Last modified on November 25, 2005.

	Population Size:	This is the number of "genes" competing inside one deme. Each gene contains all solute parameters to define one model
	Number of Demes:	This is the number of populations competing mostly independently from eachother
	Crossover Rate:	The rate with which random crossover events occur between genes, and parameters are swapped with other genes.
	Mutation Rate:	The rate at which random mutation events occur at one parameter location.
	Plague:	The random rate of loss of entire genes.
	Elitism:	The rate at which a favorable parameter is maintained.
	Random Seed:	An integer value used to initialize the random number generator. Use a non-zero value for repeatability.
	Regularization:	Regularization applied to the distribution function.
	Number of Generations:	The number of iterations each deme will be allowed to evolve. The larger this number, the better the final chi-square (up to a limit), however, the compute effort will grow linearly with the generation number.
	Number of initial Solutes:	Select here the number of maximum solute bins in the solution. This number has to be set before auto-assigning solute bins from an s-value distribution. If you select bins manually, the counter will automatically increase as you graphically add new solute bins with the mouse. Adding too many solute bins will significantly slow down the convergence process since more solutes need to be calculated, but it will provide a better chance for a better final solution once the optimization is converged.
	f/f0 minimum:	This is the minimum of the frictional coefficient ratio, defining the most globular shape possible for the selected solute bin.
	f/f0 maximum:	This is the maximum of the frictional coefficient ratio, defining the most non-globular shape possible for the selected solute bin.

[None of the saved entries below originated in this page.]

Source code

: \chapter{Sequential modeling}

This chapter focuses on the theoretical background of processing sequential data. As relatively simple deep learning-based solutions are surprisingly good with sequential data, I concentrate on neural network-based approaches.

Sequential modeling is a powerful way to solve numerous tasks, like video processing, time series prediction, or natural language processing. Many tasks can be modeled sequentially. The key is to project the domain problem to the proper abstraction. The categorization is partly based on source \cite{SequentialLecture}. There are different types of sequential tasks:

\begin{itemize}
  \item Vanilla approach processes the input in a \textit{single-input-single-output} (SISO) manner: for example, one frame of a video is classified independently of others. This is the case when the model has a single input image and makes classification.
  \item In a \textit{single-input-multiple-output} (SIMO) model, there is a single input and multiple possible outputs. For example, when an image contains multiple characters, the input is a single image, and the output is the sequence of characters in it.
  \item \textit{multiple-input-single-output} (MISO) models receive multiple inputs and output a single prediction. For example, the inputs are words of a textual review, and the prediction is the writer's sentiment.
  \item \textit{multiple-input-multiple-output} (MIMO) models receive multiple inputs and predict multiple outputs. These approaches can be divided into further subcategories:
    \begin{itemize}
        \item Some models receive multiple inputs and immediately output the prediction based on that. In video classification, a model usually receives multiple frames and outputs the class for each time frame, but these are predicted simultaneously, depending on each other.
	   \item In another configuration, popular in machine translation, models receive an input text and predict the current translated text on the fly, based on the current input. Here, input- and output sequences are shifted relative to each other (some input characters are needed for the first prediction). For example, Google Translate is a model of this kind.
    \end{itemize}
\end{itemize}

	Help:	Call up this help page.
	Load Distribution:	Retrieve a van Holde - Weischet, C(s), or 2-dimensional spectrum analysis distribution to initialize the genetic algorithm s-value range.
	Autoassign Solute Bins:	This function will attempt to define solute bins based on the integral values of the distribution. The algorithm will add 5% at the top and the bottom of the given distribution, and then split the range into the number of initial solutes defined above. Instead of equally splitting the s-value range, the range is equally spaced into integral values of the distribution function, so each bin has approximately the same relative signal.
	Reset Solute Bins:	Clicking on this button will erase the existing bin distribution and allow you to start over.
	Cancel:	Cancel out of the genetic algorithm control module.
	Accept:	Accept the currently defined solute bins and genetic algorithm convergence parameters and exit the control module.
	Solute Selection Listbox	Here you can modify the f/f0 ratios for each solute individually. During assignment of each bin, the limits for the f/f0 minimum and maximum of the bin are determined by the setting in the f/f0 min/max counters. If you would like to modify the setting, select the appropriate values in the respective counters and double-click on the solute in this listbox to update it's f/f0 values with those listed in the counters.
	Distribution Plot	Once a distribution is loaded into the plot window, you can either manually or automatically assign the bins in which the genetic algorithm will search for appropriate parameter values. Using the sedimentation coefficient distribution from the van Holde - Weischet analysis, the C(s) analysis, or the 2-dimensional spectrum analysis as a guide, you can define bins by first clicking on the left (minimum s-value) and the right (maximum s-value) limit of the bin. You want to bracket a peak to define a solute s-value range. You can exceed either the lower limit or the upper limit of the distribution to allow for s-values that may have not been found in the other analysis methods. Adding too many solute bins will significantly slow down the convergence process since more solutes need to be calculated, but it will provide a better chance for a better final solution once the optimization is converged.